Dinosaur should be a term of praise, not opprobrium. Dinosaurs reigned for more than 100 million years and died through no fault of their own; Homo sapiens is nowhere near a million years old, and has limited prospects, entirely self-imposed, for extended geological longevity.
Honor the past at its face value.
Debate Culture and the Death of Science Writing
The resurgence of fundamentalist Christianity and creationism in the USA created a cultural atmosphere that politicized science. Evolution became a totem of liberal secularism, and science in general was fetishized as a tool of class and regional condescension. It didn’t help matters that in the 90s, there was a professional rivalry between scientists and philosophers that resulted in a distrust among scientists for philosophical, feminist, or postmodern approaches to scientific inquiry. Writers like Carl Sagan and Richard Dawkins popularized a simplistic view of science as the Candle in the Dark: there is a clear demarcation between truth and error, science is the way to truth, and we need to get people and societies to appreciate this.
Needless to say, this mindset produces science writing that is mere polemic, with none of the artistic, intellectual, or philosophical depth of Gould’s writing. It’s best exemplified by Unweaving the Rainbow by Richard Dawkins, where he quotes poets simply to dismiss their scientific ignorance. Dawkins also spends an entire chapter excoriating Gould for errors in his book on the Burgess Shale; the hatchet job simply reeks of professional jealousy. Even today, a good decade after Gould’s death, Dawkins and Lawrence Krauss never miss an opportunity to revile Gould.
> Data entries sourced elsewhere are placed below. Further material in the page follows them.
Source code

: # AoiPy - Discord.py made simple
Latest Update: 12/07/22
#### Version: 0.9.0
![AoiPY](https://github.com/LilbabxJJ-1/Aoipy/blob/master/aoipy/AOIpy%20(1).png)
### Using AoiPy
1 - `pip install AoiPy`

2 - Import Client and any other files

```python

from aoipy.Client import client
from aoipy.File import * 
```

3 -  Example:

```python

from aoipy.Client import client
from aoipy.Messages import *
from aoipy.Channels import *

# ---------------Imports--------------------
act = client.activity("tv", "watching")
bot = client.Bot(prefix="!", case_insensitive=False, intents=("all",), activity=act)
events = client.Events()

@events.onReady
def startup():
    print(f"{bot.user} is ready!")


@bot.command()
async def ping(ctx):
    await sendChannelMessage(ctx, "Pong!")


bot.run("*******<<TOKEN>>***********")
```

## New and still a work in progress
There are worthwhile science writers working today. Matt Ridley constantly finds ingenious ways to present scientific information: his Genome contained 23 chapters, one for each pair of chromosomes in the human genome. Carl Zimmer writes about scientific inquiry with great narrative skill: At the Water’s Edge described the paleontological and genetic discoveries that contributed to our understanding of how our ancestors emerged from the ocean (and some of our ancestors’ relatives made it back) as if he were writing a thriller.
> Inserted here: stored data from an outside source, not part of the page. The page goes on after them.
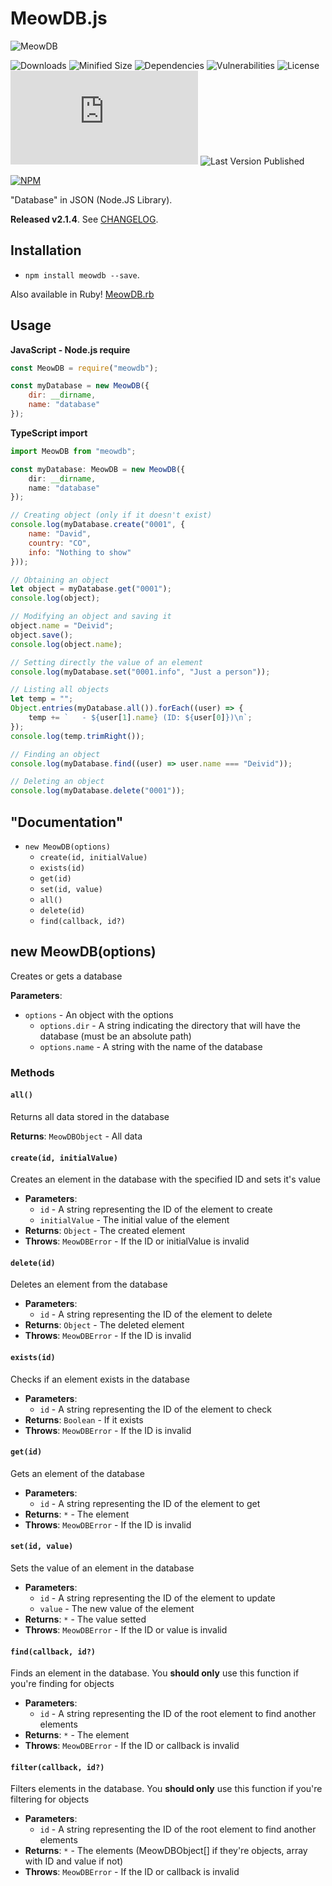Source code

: # MeowDB.js
![MeowDB](https://i.imgur.com/cC7AZ18.png)

![Downloads](https://img.shields.io/npm/dt/meowdb)  ![Minified Size](https://img.shields.io/bundlephobia/min/meowdb) ![Dependencies](https://img.shields.io/librariesio/release/npm/meowdb) ![Vulnerabilities](https://img.shields.io/snyk/vulnerabilities/npm/meowdb) ![License](https://img.shields.io/npm/l/meowdb) ![Last Commit](https://img.shields.io/github/last-commit/Drylotrans/MeowDB.js) ![Last Version Published](https://img.shields.io/npm/v/meowdb)

[![NPM](https://nodei.co/npm/meowdb.png?downloads=true&downloadRank=true&stars=true)](https://nodei.co/npm/meowdb/)

"Database" in JSON (Node.JS Library).

**Released v2.1.4**. See [CHANGELOG](https://github.com/Drylotrans/MeowDB.js/blob/master/CHANGELOG.md).


## Installation
- `npm install meowdb --save`.

Also available in Ruby! [MeowDB.rb](https://rubygems.org/gems/meowdb)


## Usage
**JavaScript - Node.js require**
```js
const MeowDB = require("meowdb");

const myDatabase = new MeowDB({
    dir: __dirname,
    name: "database"
});
```

**TypeScript import**
```ts
import MeowDB from "meowdb";

const myDatabase: MeowDB = new MeowDB({
    dir: __dirname,
    name: "database"
});
```

```js
// Creating object (only if it doesn't exist)
console.log(myDatabase.create("0001", {
    name: "David",
    country: "CO",
    info: "Nothing to show"
}));

// Obtaining an object
let object = myDatabase.get("0001");
console.log(object);

// Modifying an object and saving it
object.name = "Deivid";
object.save();
console.log(object.name);

// Setting directly the value of an element
console.log(myDatabase.set("0001.info", "Just a person"));

// Listing all objects
let temp = "";
Object.entries(myDatabase.all()).forEach((user) => {
    temp += `   - ${user[1].name} (ID: ${user[0]})\n`;
});
console.log(temp.trimRight());

// Finding an object
console.log(myDatabase.find((user) => user.name === "Deivid"));

// Deleting an object
console.log(myDatabase.delete("0001"));
```

## "Documentation"
- `new MeowDB(options)`
    * `create(id, initialValue)`
    * `exists(id)`
    * `get(id)`
    * `set(id, value)`
    * `all()`
    * `delete(id)`
    * `find(callback, id?)`


## new MeowDB(options)
Creates or gets a database

**Parameters**:
* `options` - An object with the options
    * `options.dir` - A string indicating the directory that will have the database (must be an absolute path)
    * `options.name` - A string with the name of the database

### Methods
#### `all()`
Returns all data stored in the database

**Returns**: `MeowDBObject` - All data


#### `create(id, initialValue)`
Creates an element in the database with the specified ID and sets it's value
- **Parameters**:
    - `id` - A string representing the ID of the element to create
    - `initialValue` - The initial value of the element
- **Returns**: `Object` - The created element
- **Throws**: `MeowDBError` - If the ID or initialValue is invalid


#### `delete(id)`
Deletes an element from the database
- **Parameters**:
    - `id` - A string representing the ID of the element to delete
- **Returns**: `Object` - The deleted element
- **Throws**: `MeowDBError` - If the ID is invalid


#### `exists(id)`
Checks if an element exists in the database
- **Parameters**:
    - `id` - A string representing the ID of the element to check
- **Returns**: `Boolean` - If it exists
- **Throws**: `MeowDBError` - If the ID is invalid


#### `get(id)`
Gets an element of the database
- **Parameters**:
    - `id` - A string representing the ID of the element to get
- **Returns**: `*` - The element
- **Throws**: `MeowDBError` - If the ID is invalid


#### `set(id, value)`
Sets the value of an element in the database
- **Parameters**:
    - `id` - A string representing the ID of the element to update
    - `value` - The new value of the element
- **Returns**: `*` - The value setted
- **Throws**: `MeowDBError` - If the ID or value is invalid


#### `find(callback, id?)`
Finds an element in the database.
You __should only__ use this function if you're finding for objects
- **Parameters**:
    - `id` - A string representing the ID of the root element to find another elements
- **Returns**: `*` - The element
- **Throws**: `MeowDBError` - If the ID or callback is invalid


#### `filter(callback, id?)`
Filters elements in the database.
You __should only__ use this function if you're filtering for objects
- **Parameters**:
    - `id` - A string representing the ID of the root element to find another elements
- **Returns**: `*` - The elements (MeowDBObject[] if they're objects, array with ID and value if not)
- **Throws**: `MeowDBError` - If the ID or callback is invalid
However, much of what passes for science writing is two-dimensional hackwork that reflects its philosophically inert belief that (in the words of Lawrence Krauss, from A Universe from Nothing) “The universe is the way it is , whether we like it or not.” Even the titles show how little imagination is being exerted in these books: Jerry Coyne’s Why Evolution Is True is yet another anti-creationist polemic, a book-length rant no different from any released in the 90s on the exact same subject. Steven Weinberg’s To Explain the World is a Whiggish history of the development of modern science, with Weinberg explicitly denying that he’s obliged to treat the scientists and natural philosophers of old as anything except ignorant pre-moderns. The books are long on equations and great-men pop history, but there’s no understanding of the continuum between science and the humanities that informed the science writing of Eiseley and Gould. There’s no acknowledgment in any of these works that there are philosophical or feminist concerns about how we conceptualize science. For all their tributes to intellect and the Truth, there’s a very anti-intellectual slant to these books.
Who are your favorite science writers of the past or present? Are there any titles we should know about?